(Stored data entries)
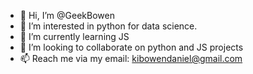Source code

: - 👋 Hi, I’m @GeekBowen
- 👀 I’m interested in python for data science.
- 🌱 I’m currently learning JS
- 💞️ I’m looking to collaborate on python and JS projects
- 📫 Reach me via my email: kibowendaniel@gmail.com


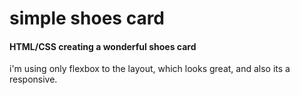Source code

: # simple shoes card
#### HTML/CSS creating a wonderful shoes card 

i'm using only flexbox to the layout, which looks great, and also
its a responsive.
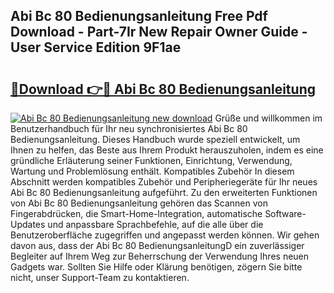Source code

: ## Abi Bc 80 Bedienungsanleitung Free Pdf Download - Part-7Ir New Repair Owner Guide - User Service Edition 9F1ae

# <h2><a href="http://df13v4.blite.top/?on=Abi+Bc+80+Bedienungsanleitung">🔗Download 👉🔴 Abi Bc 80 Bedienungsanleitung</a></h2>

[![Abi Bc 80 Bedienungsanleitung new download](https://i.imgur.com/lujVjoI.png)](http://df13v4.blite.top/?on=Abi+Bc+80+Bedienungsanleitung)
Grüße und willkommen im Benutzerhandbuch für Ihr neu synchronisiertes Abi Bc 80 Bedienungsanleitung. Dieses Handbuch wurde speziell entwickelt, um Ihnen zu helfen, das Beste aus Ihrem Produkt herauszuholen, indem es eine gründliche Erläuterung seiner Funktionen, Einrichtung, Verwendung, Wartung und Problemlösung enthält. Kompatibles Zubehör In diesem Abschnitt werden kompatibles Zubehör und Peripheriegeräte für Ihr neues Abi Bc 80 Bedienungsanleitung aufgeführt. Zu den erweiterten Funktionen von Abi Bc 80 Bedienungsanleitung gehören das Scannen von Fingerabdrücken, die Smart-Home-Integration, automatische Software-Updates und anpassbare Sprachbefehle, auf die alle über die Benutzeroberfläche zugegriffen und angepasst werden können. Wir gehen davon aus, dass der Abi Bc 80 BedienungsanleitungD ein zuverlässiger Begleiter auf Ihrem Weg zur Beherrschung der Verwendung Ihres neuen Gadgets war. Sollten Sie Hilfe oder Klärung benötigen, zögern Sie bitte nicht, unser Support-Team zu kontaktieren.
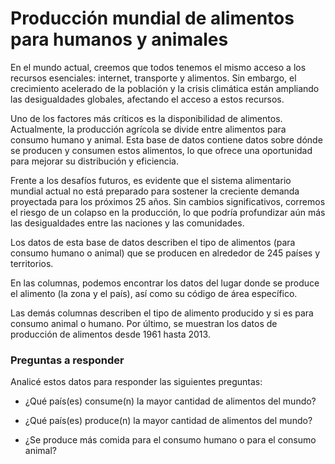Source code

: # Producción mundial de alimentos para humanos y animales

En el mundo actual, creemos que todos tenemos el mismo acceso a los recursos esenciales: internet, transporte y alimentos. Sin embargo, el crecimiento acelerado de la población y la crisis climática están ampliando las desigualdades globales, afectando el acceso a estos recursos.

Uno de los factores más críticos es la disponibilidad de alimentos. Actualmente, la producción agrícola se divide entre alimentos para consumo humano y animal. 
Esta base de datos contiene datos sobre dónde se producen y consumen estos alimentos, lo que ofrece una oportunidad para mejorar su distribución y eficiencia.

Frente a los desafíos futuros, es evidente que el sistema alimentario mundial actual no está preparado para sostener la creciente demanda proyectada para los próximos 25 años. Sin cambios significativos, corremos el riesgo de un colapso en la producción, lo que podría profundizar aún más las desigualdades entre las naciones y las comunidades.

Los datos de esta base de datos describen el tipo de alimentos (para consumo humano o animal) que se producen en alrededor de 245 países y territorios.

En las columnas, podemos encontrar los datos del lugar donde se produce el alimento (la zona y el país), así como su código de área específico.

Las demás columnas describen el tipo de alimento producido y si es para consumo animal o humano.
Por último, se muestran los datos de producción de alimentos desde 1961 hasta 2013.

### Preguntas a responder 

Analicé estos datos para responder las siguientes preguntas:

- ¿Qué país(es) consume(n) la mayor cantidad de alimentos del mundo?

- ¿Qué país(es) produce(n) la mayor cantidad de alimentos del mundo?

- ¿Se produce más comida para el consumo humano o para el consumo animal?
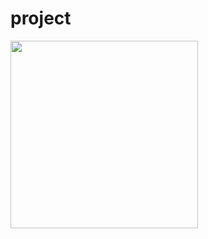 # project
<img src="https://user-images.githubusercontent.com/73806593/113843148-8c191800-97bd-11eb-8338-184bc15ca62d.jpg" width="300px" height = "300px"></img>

--

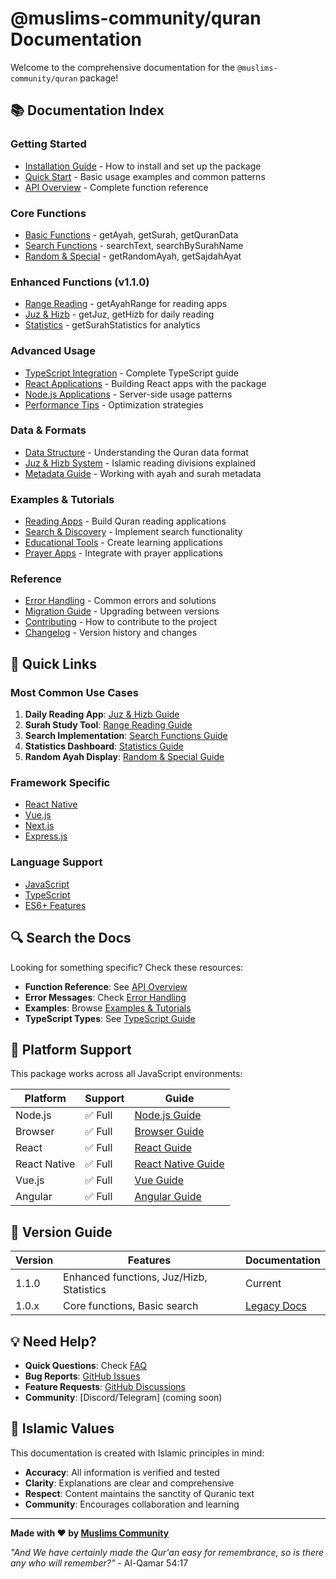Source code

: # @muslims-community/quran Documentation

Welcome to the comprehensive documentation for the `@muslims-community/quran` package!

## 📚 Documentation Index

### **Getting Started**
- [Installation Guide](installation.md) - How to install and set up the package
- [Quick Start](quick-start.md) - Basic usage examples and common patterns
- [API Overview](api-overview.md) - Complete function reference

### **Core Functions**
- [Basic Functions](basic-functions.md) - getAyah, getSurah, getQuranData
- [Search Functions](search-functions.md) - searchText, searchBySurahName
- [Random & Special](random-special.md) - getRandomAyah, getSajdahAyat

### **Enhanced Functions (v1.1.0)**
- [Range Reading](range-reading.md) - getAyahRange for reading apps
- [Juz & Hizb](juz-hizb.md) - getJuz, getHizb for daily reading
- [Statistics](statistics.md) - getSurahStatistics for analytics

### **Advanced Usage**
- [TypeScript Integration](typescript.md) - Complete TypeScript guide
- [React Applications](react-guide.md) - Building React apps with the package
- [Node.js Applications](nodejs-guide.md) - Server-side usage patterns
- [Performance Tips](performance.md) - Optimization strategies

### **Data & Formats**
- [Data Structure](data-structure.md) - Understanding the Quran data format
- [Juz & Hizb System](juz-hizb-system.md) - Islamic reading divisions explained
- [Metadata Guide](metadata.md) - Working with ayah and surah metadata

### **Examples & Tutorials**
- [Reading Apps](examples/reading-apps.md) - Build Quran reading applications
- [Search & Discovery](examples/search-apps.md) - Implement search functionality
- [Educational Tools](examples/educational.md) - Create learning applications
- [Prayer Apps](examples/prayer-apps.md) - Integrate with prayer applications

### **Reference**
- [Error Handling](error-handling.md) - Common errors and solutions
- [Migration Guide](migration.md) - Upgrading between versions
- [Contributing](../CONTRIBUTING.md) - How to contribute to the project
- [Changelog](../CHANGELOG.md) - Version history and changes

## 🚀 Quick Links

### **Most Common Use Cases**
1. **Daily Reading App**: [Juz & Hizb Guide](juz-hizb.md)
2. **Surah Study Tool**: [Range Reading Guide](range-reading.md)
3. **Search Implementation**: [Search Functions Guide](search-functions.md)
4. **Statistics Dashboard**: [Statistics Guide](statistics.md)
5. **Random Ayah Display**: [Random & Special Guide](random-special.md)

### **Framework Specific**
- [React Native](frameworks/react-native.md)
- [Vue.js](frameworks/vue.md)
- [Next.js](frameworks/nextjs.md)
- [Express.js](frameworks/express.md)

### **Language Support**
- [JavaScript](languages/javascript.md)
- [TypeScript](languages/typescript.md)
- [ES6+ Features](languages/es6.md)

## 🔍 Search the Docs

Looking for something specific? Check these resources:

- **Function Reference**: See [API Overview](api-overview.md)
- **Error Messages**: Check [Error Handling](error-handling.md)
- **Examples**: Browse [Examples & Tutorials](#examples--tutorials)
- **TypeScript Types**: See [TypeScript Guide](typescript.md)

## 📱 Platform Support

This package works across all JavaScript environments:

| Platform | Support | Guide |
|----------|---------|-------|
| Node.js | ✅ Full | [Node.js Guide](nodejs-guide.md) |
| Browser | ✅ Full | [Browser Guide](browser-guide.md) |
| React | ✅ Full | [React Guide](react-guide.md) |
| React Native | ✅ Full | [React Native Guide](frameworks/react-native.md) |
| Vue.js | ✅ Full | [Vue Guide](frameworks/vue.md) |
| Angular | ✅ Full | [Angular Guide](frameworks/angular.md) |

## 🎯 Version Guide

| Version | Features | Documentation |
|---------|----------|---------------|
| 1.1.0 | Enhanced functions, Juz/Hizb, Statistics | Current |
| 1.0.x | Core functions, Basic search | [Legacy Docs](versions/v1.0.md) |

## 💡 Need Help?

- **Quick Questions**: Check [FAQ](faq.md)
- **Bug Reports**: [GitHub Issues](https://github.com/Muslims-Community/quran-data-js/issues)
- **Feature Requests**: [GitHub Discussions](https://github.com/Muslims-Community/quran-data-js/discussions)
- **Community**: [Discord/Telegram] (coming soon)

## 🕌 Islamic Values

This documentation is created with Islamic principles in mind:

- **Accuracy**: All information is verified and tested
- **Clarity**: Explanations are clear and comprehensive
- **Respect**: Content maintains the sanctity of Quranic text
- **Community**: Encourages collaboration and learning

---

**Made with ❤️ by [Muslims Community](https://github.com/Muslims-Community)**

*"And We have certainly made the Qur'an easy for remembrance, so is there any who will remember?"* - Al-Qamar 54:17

Your assignment: What is needed is each line of the entries that contains the word "native".

Solution for this problem:
- [React Native](frameworks/react-native.md)
| React Native | ✅ Full | [React Native Guide](frameworks/react-native.md) |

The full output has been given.